Matt Jones of BERG and I organized a couple of hours of conversations around the design of objects at Microsoft's Social Computing Symposium this year. I gave a 15 minute presentation on my thoughts on the future of the design of objects in light of ubiquitous computing.
Here it is on Slideshare:
Here it is on Scribd:
Life in the Pre-Pre-Cambrian: a presentation for the MS Social Computing Symposium
And you can download it as a PDF.
Here is the transcript:
Good afternoon. Thank you for inviting me.
First, let me tell you a bit about myself. I'm a user experience designer and entrepreneur. I was one of the first professional Web designers in 1993. Since then I've worked on the user experience design of hundreds of web sites. I also consult on the design of digital consumer products, and I've helped a number of consumer electronics and appliance manufacturers create better user experiences and more user centered design cultures.
In 2003 I wrote a how-to book of user research methods for technology design. It has proven to be somewhat popular, as such books go.
Around the same time as I was writing that book, I co-founded a design and consulting company called Adaptive Path.
I wanted to get more hands-on with technology development, so in 2006 I founded ThingM with Tod E. Kurt.
We're a micro-OEM. We design and manufactures a range of smart LEDs for architects, industrial designers and hackers. These LEDs reduce the cost of including RGB light into projects from days to minutes, they've been somewhat successful as such niche components go. It has been quite exciting to design both the user experience of a component and a company.

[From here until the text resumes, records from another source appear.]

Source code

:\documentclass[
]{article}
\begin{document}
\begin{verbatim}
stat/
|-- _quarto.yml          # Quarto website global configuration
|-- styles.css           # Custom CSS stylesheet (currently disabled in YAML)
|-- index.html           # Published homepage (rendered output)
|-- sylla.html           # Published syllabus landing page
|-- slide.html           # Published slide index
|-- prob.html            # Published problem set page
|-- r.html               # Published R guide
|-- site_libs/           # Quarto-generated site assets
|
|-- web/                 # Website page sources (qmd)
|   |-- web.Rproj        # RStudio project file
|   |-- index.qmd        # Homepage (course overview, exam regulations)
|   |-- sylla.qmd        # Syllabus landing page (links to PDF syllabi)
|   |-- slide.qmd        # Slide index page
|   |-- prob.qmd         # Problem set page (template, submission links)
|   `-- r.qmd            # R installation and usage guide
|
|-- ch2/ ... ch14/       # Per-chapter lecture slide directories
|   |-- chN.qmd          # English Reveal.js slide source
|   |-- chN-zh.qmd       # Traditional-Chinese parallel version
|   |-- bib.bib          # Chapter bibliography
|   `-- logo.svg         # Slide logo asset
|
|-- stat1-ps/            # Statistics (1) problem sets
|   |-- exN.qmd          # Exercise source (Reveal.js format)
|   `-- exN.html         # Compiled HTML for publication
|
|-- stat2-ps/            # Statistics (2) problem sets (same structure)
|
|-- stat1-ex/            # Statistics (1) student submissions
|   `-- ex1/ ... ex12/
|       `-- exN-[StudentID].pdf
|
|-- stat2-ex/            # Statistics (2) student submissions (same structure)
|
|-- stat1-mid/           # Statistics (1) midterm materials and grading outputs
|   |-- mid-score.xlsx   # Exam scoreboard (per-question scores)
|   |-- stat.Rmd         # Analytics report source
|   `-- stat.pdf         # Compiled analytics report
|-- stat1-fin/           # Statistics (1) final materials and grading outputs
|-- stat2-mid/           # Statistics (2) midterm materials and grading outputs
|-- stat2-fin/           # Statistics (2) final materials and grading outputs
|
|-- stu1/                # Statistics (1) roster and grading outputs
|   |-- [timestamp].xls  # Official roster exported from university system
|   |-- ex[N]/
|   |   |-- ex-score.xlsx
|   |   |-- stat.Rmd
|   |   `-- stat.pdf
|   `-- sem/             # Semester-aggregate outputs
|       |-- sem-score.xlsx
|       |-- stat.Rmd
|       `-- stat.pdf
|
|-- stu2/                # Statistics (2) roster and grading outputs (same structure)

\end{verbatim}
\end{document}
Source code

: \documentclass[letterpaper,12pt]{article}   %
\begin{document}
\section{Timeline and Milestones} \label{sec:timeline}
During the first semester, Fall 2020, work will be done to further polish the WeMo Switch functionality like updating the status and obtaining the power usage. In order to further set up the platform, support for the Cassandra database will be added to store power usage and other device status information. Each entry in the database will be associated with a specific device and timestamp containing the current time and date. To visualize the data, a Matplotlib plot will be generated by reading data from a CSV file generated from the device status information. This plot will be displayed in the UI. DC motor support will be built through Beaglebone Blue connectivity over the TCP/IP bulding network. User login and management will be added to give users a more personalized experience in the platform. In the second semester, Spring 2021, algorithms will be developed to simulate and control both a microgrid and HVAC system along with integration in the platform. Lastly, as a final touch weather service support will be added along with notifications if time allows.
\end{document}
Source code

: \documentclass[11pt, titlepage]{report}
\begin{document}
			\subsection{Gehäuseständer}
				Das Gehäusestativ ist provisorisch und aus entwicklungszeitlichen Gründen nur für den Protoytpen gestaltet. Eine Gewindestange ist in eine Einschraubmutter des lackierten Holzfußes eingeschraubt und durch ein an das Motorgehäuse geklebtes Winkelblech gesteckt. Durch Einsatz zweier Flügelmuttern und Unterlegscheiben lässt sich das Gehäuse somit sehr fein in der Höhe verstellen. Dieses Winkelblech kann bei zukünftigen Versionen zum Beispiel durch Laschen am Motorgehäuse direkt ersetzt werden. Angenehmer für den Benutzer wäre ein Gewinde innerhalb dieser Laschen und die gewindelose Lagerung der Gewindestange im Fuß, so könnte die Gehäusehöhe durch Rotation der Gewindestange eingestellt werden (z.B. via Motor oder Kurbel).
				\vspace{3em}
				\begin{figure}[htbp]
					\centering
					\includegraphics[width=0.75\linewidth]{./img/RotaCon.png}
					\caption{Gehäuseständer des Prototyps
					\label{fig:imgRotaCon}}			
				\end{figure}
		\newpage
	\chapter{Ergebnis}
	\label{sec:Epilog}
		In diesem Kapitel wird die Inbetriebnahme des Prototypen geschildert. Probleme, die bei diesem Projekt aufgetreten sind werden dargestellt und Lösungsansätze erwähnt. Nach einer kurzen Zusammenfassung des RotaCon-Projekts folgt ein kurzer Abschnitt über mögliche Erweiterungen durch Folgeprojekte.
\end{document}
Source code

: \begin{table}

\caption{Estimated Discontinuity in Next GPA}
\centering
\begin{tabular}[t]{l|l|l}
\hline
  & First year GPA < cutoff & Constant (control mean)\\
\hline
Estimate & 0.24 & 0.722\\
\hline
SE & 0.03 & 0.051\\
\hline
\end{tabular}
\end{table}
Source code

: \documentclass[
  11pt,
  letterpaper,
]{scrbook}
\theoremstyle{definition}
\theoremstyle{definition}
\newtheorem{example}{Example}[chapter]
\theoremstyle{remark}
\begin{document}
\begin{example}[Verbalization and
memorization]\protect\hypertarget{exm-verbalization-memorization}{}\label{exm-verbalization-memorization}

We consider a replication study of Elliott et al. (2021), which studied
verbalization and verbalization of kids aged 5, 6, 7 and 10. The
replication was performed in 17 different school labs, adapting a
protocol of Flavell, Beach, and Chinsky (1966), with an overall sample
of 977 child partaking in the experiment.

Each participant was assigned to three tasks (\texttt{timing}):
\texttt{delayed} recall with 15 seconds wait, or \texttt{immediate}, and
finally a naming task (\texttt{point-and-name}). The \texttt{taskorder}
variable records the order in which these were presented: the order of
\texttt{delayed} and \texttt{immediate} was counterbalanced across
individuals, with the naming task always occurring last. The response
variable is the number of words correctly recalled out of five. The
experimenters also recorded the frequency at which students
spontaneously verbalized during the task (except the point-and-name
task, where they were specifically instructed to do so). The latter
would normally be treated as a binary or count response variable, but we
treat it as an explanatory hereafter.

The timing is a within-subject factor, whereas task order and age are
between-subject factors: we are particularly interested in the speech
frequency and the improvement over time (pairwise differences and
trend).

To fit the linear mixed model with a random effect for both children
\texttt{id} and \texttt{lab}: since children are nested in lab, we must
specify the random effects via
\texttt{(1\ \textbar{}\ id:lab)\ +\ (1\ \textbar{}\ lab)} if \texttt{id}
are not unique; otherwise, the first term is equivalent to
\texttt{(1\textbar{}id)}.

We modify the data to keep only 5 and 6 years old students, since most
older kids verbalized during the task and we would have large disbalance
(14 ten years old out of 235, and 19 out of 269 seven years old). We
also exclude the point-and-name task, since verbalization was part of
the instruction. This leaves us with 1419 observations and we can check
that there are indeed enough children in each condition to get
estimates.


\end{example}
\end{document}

I also organize an annual event called Sketching in Hardware, sometimes with Matt here as cohost, on the development of electronic hardware toolkits for non-engineers. In the five years we've held the event I believe we've had a significant part in lowering the barriers to entry into hardware development for designers, artists and students. Just last month Fred Martin, one of the participants last year, brought a group of Indian students from knowing nothing about hardware to building functioning robots in under a week using Arduinos and the other tools he picked up at Sketching.
Crowdlight is my newest venture, founded a couple of months ago, again with Tod Kurt and now with Ashwin Gulati. This is another hardware startup that we are bootstrapping through ThingM. I am very excited about it, but I can't talk about it in public. Talk to me offline if you'd like to hear about it.
I also recently wrote a book called "Smart Things". In the book, I describe an approach for designing digital devices that combine software, hardware, physical and virtual components. I have some copies here. Please feel free to leaf through them, and if you like it, keep it.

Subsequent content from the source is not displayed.